◆ What needs to be done
Quote exactly, and only, the lines of the material below from the line with "# git add ." through the line with "### Selective directory monitoring".

◆ Data to process
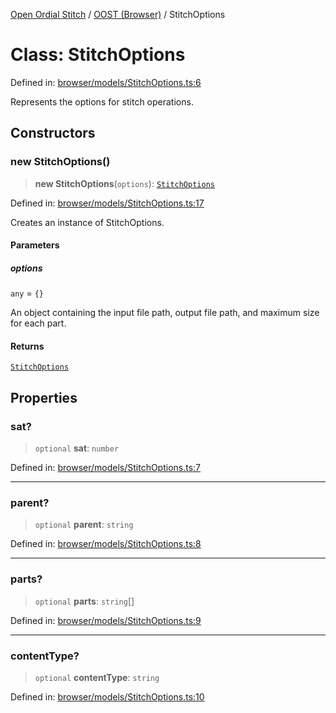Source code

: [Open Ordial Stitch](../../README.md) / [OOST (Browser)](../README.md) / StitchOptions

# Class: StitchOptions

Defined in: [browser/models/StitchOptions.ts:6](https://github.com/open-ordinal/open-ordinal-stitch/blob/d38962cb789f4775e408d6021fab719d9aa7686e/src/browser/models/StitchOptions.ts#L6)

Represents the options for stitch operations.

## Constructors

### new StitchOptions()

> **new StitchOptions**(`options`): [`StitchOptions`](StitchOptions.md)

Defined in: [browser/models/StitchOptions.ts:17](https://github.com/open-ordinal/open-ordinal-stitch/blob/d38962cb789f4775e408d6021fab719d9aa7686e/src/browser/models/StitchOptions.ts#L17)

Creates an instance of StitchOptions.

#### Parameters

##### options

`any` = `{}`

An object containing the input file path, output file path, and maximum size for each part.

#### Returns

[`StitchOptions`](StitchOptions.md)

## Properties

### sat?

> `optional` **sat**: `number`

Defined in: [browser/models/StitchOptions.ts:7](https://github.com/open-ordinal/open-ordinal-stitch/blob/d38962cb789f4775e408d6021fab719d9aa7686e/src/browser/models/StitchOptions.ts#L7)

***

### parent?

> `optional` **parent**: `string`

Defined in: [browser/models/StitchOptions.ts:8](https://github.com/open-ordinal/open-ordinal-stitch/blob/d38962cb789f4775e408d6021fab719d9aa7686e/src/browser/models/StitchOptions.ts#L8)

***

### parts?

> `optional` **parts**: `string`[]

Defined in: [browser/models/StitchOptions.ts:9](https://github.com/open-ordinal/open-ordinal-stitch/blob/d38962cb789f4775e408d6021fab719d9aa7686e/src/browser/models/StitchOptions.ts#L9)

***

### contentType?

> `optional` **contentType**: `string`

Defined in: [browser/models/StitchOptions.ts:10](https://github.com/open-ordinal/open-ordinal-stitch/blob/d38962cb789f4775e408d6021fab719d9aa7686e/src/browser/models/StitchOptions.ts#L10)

...

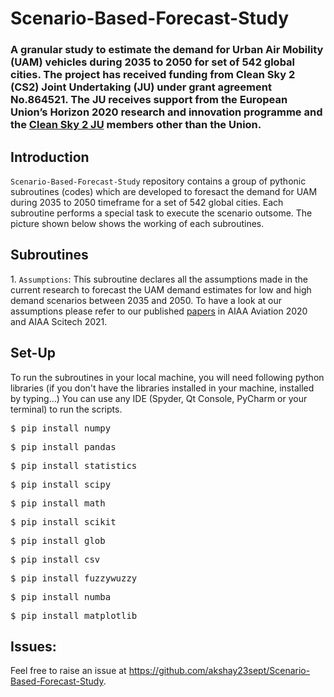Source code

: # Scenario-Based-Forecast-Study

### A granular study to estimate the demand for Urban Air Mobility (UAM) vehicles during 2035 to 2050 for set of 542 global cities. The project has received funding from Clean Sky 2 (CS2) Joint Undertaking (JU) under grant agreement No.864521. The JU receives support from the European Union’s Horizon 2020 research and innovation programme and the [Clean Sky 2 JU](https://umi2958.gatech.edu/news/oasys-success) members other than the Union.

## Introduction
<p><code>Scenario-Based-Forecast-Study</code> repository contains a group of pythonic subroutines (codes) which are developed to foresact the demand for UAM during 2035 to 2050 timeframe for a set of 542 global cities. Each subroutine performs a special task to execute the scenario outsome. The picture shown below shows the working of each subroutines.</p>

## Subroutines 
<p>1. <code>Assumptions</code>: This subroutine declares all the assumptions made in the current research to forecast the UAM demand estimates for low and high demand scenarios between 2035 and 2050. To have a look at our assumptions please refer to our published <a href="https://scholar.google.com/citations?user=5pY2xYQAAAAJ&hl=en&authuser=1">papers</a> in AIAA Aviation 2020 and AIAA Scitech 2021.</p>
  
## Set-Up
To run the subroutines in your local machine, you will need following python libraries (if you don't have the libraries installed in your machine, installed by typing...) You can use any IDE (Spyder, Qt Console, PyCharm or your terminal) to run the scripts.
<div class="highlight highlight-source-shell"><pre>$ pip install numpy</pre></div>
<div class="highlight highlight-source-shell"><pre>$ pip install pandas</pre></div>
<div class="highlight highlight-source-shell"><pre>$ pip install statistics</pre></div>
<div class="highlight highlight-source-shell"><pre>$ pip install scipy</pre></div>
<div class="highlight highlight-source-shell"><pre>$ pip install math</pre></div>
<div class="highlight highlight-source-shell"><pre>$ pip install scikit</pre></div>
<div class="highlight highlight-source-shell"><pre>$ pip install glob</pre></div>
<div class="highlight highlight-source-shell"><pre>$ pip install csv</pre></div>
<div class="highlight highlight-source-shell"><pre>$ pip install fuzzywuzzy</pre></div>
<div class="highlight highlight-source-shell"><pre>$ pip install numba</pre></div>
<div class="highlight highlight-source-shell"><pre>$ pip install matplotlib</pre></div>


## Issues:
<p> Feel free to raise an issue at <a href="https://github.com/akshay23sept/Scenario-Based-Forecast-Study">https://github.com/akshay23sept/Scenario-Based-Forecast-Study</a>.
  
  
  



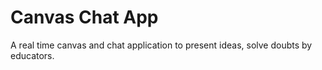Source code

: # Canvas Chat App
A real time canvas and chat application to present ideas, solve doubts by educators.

--

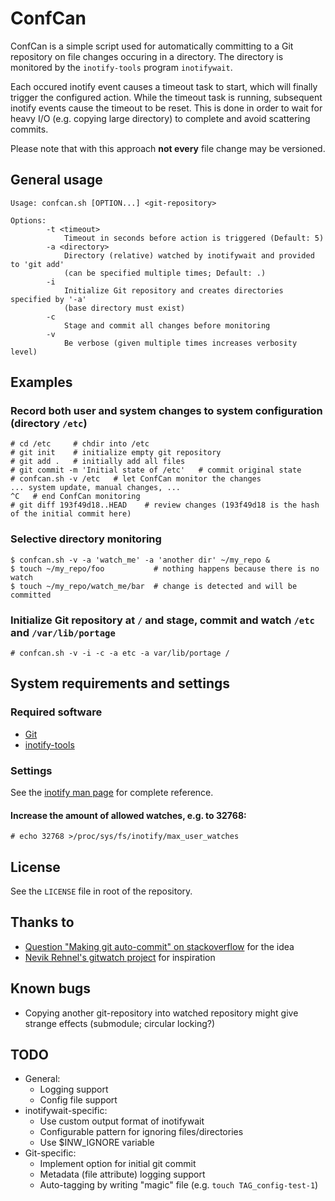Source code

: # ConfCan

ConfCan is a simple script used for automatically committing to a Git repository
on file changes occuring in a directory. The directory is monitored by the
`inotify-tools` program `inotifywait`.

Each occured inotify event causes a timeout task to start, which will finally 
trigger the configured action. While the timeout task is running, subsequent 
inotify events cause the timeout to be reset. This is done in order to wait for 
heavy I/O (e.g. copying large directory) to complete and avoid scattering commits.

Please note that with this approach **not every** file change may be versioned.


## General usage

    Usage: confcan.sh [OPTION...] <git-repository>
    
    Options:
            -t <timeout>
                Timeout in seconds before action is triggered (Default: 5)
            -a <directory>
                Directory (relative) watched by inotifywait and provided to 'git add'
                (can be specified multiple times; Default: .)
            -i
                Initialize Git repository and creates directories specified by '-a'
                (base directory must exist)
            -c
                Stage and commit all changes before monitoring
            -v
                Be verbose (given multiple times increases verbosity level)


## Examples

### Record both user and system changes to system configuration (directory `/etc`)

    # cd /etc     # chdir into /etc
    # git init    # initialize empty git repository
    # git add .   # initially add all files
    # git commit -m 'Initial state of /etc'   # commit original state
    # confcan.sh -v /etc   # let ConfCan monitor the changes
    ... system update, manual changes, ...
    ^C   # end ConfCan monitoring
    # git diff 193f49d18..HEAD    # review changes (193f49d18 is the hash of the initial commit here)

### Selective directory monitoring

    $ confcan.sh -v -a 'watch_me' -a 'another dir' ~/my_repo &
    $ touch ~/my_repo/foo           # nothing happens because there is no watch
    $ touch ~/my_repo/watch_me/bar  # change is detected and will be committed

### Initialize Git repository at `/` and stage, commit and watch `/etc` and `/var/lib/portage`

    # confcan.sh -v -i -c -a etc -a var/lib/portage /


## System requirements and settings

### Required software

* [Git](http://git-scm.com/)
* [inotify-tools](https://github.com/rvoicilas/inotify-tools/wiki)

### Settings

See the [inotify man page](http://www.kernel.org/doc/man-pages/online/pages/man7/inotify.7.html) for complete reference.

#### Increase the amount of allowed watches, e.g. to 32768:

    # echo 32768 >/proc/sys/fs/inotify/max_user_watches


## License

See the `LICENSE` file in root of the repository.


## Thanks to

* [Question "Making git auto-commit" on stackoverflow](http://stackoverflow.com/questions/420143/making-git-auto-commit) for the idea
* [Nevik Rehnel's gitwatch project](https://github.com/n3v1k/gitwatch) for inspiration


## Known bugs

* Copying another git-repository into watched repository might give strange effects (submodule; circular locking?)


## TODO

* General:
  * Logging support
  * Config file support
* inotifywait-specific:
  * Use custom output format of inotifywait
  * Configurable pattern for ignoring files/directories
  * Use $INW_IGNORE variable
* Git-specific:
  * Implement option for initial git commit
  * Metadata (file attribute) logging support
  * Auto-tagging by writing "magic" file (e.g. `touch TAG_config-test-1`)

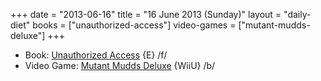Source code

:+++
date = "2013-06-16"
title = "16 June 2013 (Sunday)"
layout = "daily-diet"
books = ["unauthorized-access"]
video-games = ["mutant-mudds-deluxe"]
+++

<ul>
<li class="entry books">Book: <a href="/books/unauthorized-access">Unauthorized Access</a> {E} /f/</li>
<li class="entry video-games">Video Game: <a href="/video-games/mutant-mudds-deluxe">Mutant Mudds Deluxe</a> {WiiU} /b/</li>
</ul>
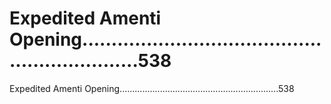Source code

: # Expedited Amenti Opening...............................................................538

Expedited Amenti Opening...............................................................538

◆ Answer section
    # git add .   # initially add all files
    # git commit -m 'Initial state of /etc'   # commit original state
    # confcan.sh -v /etc   # let ConfCan monitor the changes
    ... system update, manual changes, ...
    ^C   # end ConfCan monitoring
    # git diff 193f49d18..HEAD    # review changes (193f49d18 is the hash of the initial commit here)

### Selective directory monitoring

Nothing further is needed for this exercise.